[[ DATA SHOWN, beginning ]]

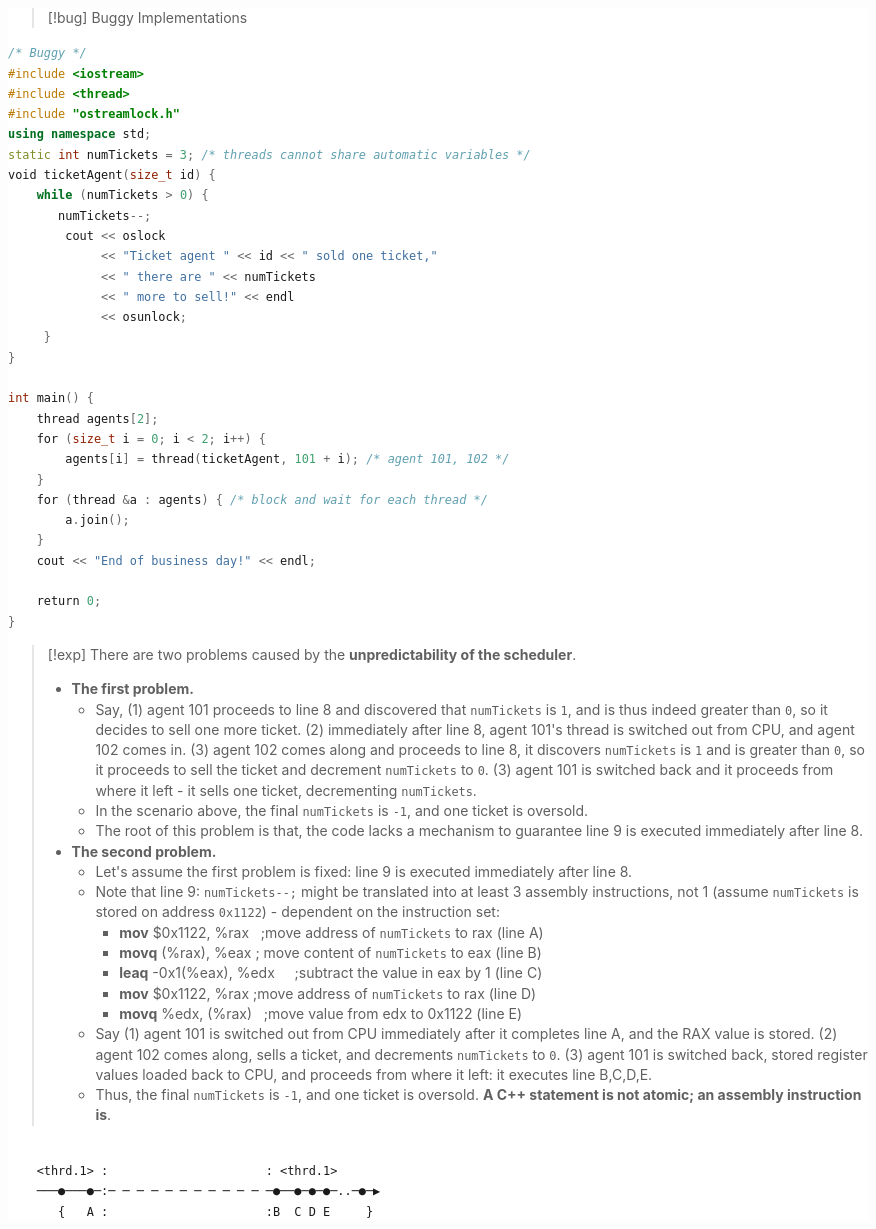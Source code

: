 > [!bug] Buggy Implementations
```c++
/* Buggy */  
#include <iostream>  
#include <thread>  
#include "ostreamlock.h"  
using namespace std;  
static int numTickets = 3; /* threads cannot share automatic variables */  
​void ticketAgent(size_t id) {  
    while (numTickets > 0) {  
       numTickets--;  
        cout << oslock   
             << "Ticket agent " << id << " sold one ticket,"  
             << " there are " << numTickets   
             << " more to sell!" << endl  
             << osunlock;  
     }  
}  
​  
int main() {  
    thread agents[2];  
    for (size_t i = 0; i < 2; i++) {  
        agents[i] = thread(ticketAgent, 101 + i); /* agent 101, 102 */  
    }  
    for (thread &a : agents) { /* block and wait for each thread */  
        a.join();  
    }  
    cout << "End of business day!" << endl;  
​  
    return 0;  
}
```
> [!exp]
> There are two problems caused by the **unpredictability of the scheduler**.
> - **The first problem.**
> 	- Say, (1) agent 101 proceeds to line 8 and discovered that `numTickets` is `1`, and is thus indeed greater than `0`, so it decides to sell one more ticket. (2) immediately after line 8, agent 101's thread is switched out from CPU, and agent 102 comes in. (3) agent 102 comes along and proceeds to line 8, it discovers `numTickets` is `1` and is greater than `0`, so it proceeds to sell the ticket and decrement `numTickets` to `0`. (3) agent 101 is switched back and it proceeds from where it left - it sells one ticket, decrementing `numTickets`.
> 	- In the scenario above, the final `numTickets` is `-1`, and one ticket is oversold.
> 	- The root of this problem is that, the code lacks a mechanism to guarantee line 9 is executed immediately after line 8.
> - **The second problem.**
> 	- Let's assume the first problem is fixed: line 9 is executed immediately after line 8.
> 	- Note that line 9: `numTickets--;` might be translated into at least 3 assembly instructions, not 1 (assume `numTickets` is stored on address `0x1122`) - dependent on the instruction set:
> 		- **mov** $0x1122, %rax   ;move address of `numTickets` to rax (line A)  
> 		- **movq** (%rax), %eax    ; move content of `numTickets` to eax (line B) 
> 		- **leaq** -0x1(%eax), %edx     ;subtract the value in eax by 1 (line C)  
> 		- **mov** $0x1122, %rax           ;move address of `numTickets` to rax (line D)
> 		- **movq** %edx, (%rax)           ;move value from edx to 0x1122  (line E)
> 	- Say (1) agent 101 is switched out from CPU immediately after it completes line A, and the RAX value is stored. (2) agent 102 comes along, sells a ticket, and decrements `numTickets` to `0`. (3) agent 101 is switched back, stored register values loaded back to CPU, and proceeds from where it left: it executes line B,C,D,E.
> 	- Thus, the final `numTickets` is `-1`, and one ticket is oversold. **A C++ statement is not atomic; an assembly instruction is**.
```

    <thrd.1> :                      : <thrd.1>  
    ───●───●─:─ ─ ─ ─ ─ ─ ─ ─ ─ ─ ─ ─●──●─●─●─..─●─▶  
       {   A :                      :B  C D E     }    
```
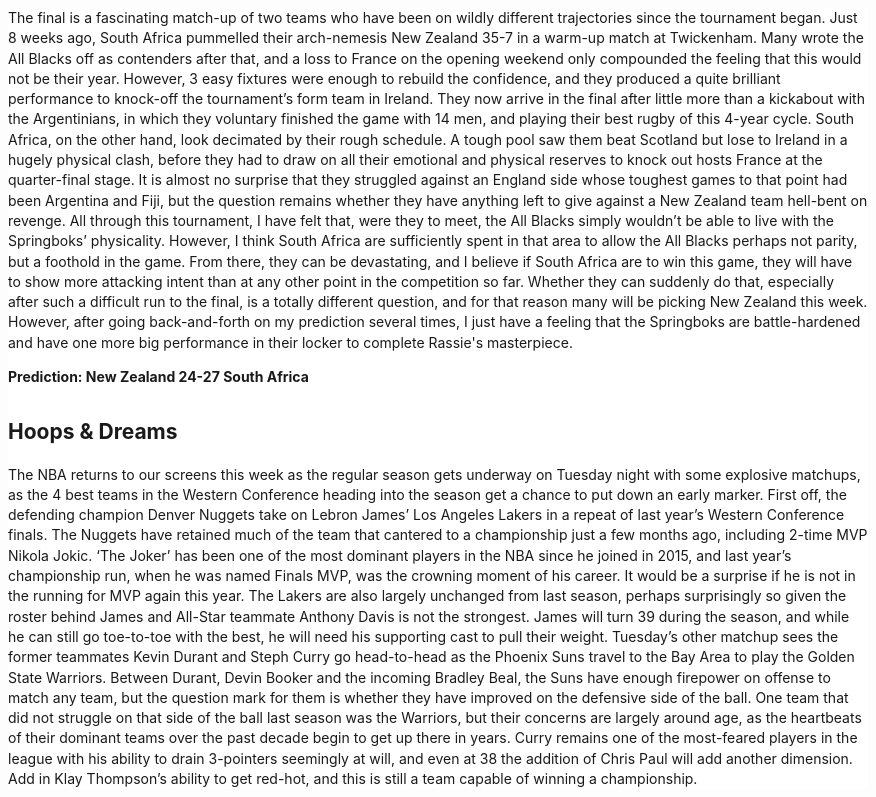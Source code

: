The final is a fascinating match-up of two teams who have been on wildly different trajectories since the tournament began. Just 8 weeks ago, South Africa pummelled their arch-nemesis New Zealand 35-7 in a warm-up match at Twickenham. Many wrote the All Blacks off as contenders after that, and a loss to France on the opening weekend only compounded the feeling that this would not be their year. However, 3 easy fixtures were enough to rebuild the confidence, and they produced a quite brilliant performance to knock-off the tournament’s form team in Ireland. They now arrive in the final after little more than a kickabout with the Argentinians, in which they voluntary finished the game with 14 men, and playing their best rugby of this 4-year cycle. South Africa, on the other hand, look decimated by their rough schedule. A tough pool saw them beat Scotland but lose to Ireland in a hugely physical clash, before they had to draw on all their emotional and physical reserves to knock out hosts France at the quarter-final stage. It is almost no surprise that they struggled against an England side whose toughest games to that point had been Argentina and Fiji, but the question remains whether they have anything left to give against a New Zealand team hell-bent on revenge. All through this tournament, I have felt that, were they to meet, the All Blacks simply wouldn’t be able to live with the Springboks’ physicality. However, I think South Africa are sufficiently spent in that area to allow the All Blacks perhaps not parity, but a foothold in the game. From there, they can be devastating, and I believe if South Africa are to win this game, they will have to show more attacking intent than at any other point in the competition so far. Whether they can suddenly do that, especially after such a difficult run to the final, is a totally different question, and for that reason many will be picking New Zealand this week. However, after going back-and-forth on my prediction several times, I just have a feeling that the Springboks are battle-hardened and have one more big performance in their locker to complete Rassie's masterpiece.

**Prediction: New Zealand 24-27 South Africa**

## Hoops & Dreams
The NBA returns to our screens this week as the regular season gets underway on Tuesday night with some explosive matchups, as the 4 best teams in the Western Conference heading into the season get a chance to put down an early marker. First off, the defending champion Denver Nuggets take on Lebron James’ Los Angeles Lakers in a repeat of last year’s Western Conference finals. The Nuggets have retained much of the team that cantered to a championship just a few months ago, including 2-time MVP Nikola Jokic. ‘The Joker’ has been one of the most dominant players in the NBA since he joined in 2015, and last year’s championship run, when he was named Finals MVP, was the crowning moment of his career. It would be a surprise if he is not in the running for MVP again this year. The Lakers are also largely unchanged from last season, perhaps surprisingly so given the roster behind James and All-Star teammate Anthony Davis is not the strongest. James will turn 39 during the season, and while he can still go toe-to-toe with the best, he will need his supporting cast to pull their weight. Tuesday’s other matchup sees the former teammates Kevin Durant and Steph Curry go head-to-head as the Phoenix Suns travel to the Bay Area to play the Golden State Warriors. Between Durant, Devin Booker and the incoming Bradley Beal, the Suns have enough firepower on offense to match any team, but the question mark for them is whether they have improved on the defensive side of the ball. One team that did not struggle on that side of the ball last season was the Warriors, but their concerns are largely around age, as the heartbeats of their dominant teams over the past decade begin to get up there in years. Curry remains one of the most-feared players in the league with his ability to drain 3-pointers seemingly at will, and even at 38 the addition of Chris Paul will add another dimension. Add in Klay Thompson’s ability to get red-hot, and this is still a team capable of winning a championship.
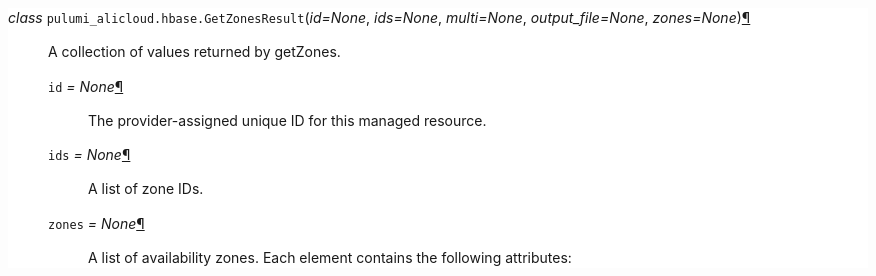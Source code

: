 </dd></dl>

<dl class="py class">
<dt id="pulumi_alicloud.hbase.GetZonesResult">
<em class="property">class </em><code class="sig-prename descclassname">pulumi_alicloud.hbase.</code><code class="sig-name descname">GetZonesResult</code><span class="sig-paren">(</span><em class="sig-param"><span class="n">id</span><span class="o">=</span><span class="default_value">None</span></em>, <em class="sig-param"><span class="n">ids</span><span class="o">=</span><span class="default_value">None</span></em>, <em class="sig-param"><span class="n">multi</span><span class="o">=</span><span class="default_value">None</span></em>, <em class="sig-param"><span class="n">output_file</span><span class="o">=</span><span class="default_value">None</span></em>, <em class="sig-param"><span class="n">zones</span><span class="o">=</span><span class="default_value">None</span></em><span class="sig-paren">)</span><a class="headerlink" href="#pulumi_alicloud.hbase.GetZonesResult" title="Permalink to this definition">¶</a></dt>
<dd><p>A collection of values returned by getZones.</p>
<dl class="py attribute">
<dt id="pulumi_alicloud.hbase.GetZonesResult.id">
<code class="sig-name descname">id</code><em class="property"> = None</em><a class="headerlink" href="#pulumi_alicloud.hbase.GetZonesResult.id" title="Permalink to this definition">¶</a></dt>
<dd><p>The provider-assigned unique ID for this managed resource.</p>
</dd></dl>

<dl class="py attribute">
<dt id="pulumi_alicloud.hbase.GetZonesResult.ids">
<code class="sig-name descname">ids</code><em class="property"> = None</em><a class="headerlink" href="#pulumi_alicloud.hbase.GetZonesResult.ids" title="Permalink to this definition">¶</a></dt>
<dd><p>A list of zone IDs.</p>
</dd></dl>

<dl class="py attribute">
<dt id="pulumi_alicloud.hbase.GetZonesResult.zones">
<code class="sig-name descname">zones</code><em class="property"> = None</em><a class="headerlink" href="#pulumi_alicloud.hbase.GetZonesResult.zones" title="Permalink to this definition">¶</a></dt>
<dd><p>A list of availability zones. Each element contains the following attributes:</p>
</dd></dl>

</dd></dl>

<dl class="py class">
<dt id="pulumi_alicloud.hbase.Instance">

[[ DATA SHOWN, end ]]

WHAT THE TASK REQUIRES → Which lines in the records above contain the word "GetZonesResult"? Copy each one.

YOUR SOLUTION →
<dt id="pulumi_alicloud.hbase.GetZonesResult">
<em class="property">class </em><code class="sig-prename descclassname">pulumi_alicloud.hbase.</code><code class="sig-name descname">GetZonesResult</code><span class="sig-paren">(</span><em class="sig-param"><span class="n">id</span><span class="o">=</span><span class="default_value">None</span></em>, <em class="sig-param"><span class="n">ids</span><span class="o">=</span><span class="default_value">None</span></em>, <em class="sig-param"><span class="n">multi</span><span class="o">=</span><span class="default_value">None</span></em>, <em class="sig-param"><span class="n">output_file</span><span class="o">=</span><span class="default_value">None</span></em>, <em class="sig-param"><span class="n">zones</span><span class="o">=</span><span class="default_value">None</span></em><span class="sig-paren">)</span><a class="headerlink" href="#pulumi_alicloud.hbase.GetZonesResult" title="Permalink to this definition">¶</a></dt>
<dt id="pulumi_alicloud.hbase.GetZonesResult.id">
<code class="sig-name descname">id</code><em class="property"> = None</em><a class="headerlink" href="#pulumi_alicloud.hbase.GetZonesResult.id" title="Permalink to this definition">¶</a></dt>
<dt id="pulumi_alicloud.hbase.GetZonesResult.ids">
<code class="sig-name descname">ids</code><em class="property"> = None</em><a class="headerlink" href="#pulumi_alicloud.hbase.GetZonesResult.ids" title="Permalink to this definition">¶</a></dt>
<dt id="pulumi_alicloud.hbase.GetZonesResult.zones">
<code class="sig-name descname">zones</code><em class="property"> = None</em><a class="headerlink" href="#pulumi_alicloud.hbase.GetZonesResult.zones" title="Permalink to this definition">¶</a></dt>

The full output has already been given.